How feasible is climate action on this scale? At the moment, unfortunately, not very — though it is pretty incredible just how quickly a legislative project of this ambition has acquired the momentum of this: 60 House members and nine senators co-sponsoring, including at least three major Democratic presidential candidates. But as The New Yorker’s Osita Nwanevu points out, while the bill’s lead author in the Senate, Ed Markey, insists he hopes it can pass through the threat of a filibuster with Republican votes, anyone who is even passingly familiar with today’s Republican Party knows that isn’t happening any time soon.
It may not take that long for some Republican legislators to warm to climate action — recent polls show 73 percent of Americans believe climate change is already happening, and almost 70 percent say they are concerned about it. Those numbers have jumped 10 percent and 20 percent, respectively, since just 2015. One can imagine, in a few years, the views of Republicans in Congress will reflect them — at least somewhat. Unfortunately, we simply don’t have the time to wait for the party to come around, as their voters are already beginning to: Halving emissions by 2030 means getting started immediately, on the scale that Ocasio-Cortez and Markey propose. This urgency mocks the filibuster and the 60-vote threshold it establishes. It is why we are already seeing a new groundswell of civil disobedience — like the Minnesota “valve turners” trying to shut down oil pipelines running through the state — and will surely see more in the years to come. Politically, it means that we probably don’t have time to accumulate 60 votes.
It is also why it is so striking that, on Wednesday, House Leader Nancy Pelosi very casually mocked the climate plan, in a conversation with Politico, calling the proposal, “The green dream, or whatever they call it, nobody knows what it is, but they’re for it, right?” For a long time, Americans were told that climate change was a technological challenge, or a problem for markets, or of individual choices about what to eat and what to drive. It isn’t. All the tools to take action are there. Which makes it a political problem, and which is why the failure of American politicians — even the liberal ones, even the heroic ones — to really take seriously the science, even as they name-call the other side for failing to, is so aggravating. Future generations will use less kind words.
On Thursday, Ocasio-Cortez responded to Pelosi. “No, I think it is a green dream,” Ocasio-Cortez said. “I think that all great American programs, everything from the Great Society to the New Deal, started with a vision for our future, and I don’t consider that to be a dismissive term. I think it’s a great term.”

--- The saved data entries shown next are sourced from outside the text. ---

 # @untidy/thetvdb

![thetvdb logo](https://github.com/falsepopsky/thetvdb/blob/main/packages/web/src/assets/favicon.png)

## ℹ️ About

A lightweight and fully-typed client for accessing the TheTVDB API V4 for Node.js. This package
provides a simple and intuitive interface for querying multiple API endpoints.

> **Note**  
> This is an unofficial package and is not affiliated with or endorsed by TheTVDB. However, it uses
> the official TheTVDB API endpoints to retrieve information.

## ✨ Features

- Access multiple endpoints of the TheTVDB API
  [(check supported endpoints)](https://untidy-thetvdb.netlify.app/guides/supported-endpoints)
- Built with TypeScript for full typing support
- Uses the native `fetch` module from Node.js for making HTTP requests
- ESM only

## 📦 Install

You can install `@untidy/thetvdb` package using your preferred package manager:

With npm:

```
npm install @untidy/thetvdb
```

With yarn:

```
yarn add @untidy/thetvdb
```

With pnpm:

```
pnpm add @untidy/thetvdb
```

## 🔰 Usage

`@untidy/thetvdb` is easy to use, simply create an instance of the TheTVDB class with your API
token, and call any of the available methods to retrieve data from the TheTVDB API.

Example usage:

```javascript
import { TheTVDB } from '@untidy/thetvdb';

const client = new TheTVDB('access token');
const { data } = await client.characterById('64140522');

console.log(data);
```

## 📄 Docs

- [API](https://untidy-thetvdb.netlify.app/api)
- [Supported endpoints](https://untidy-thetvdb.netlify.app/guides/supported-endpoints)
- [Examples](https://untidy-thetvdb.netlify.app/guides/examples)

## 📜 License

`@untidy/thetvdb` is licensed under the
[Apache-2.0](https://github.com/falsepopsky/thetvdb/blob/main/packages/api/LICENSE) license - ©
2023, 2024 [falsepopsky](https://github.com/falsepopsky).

There are legitimate questions about next steps for the Green New Deal. But this sounds like one politician who wants to see action on climate, and who is swallowing pride and seeing advantage wherever she can; and one who is just … not that interested in taking the problem seriously. On Twitter, Grist’s Eric Holthaus called Pelosi a “climate denier,” which I think goes too far, factually. But she is certainly not showing herself to be a climate leader; as the New Republic’s Emily Atkin put it, “Nancy Pelosi has officially redirected the ‘fuck you clap’ toward @AOC.” But when you’re staring down a threat of this size, is it more responsible to roll your eyes at ambition, or take your cues from the science, which says that what is necessary — a global-war-like mobilization — is well outside the bounds of everyday American politics?
Alexandria Ocasio-Cortez has been called a lot of things since she got to Washington, diminished and infantilized in a number of unforgivable ways. Yesterday, she out-grown-up-ed the 78-year-old Speaker of the House.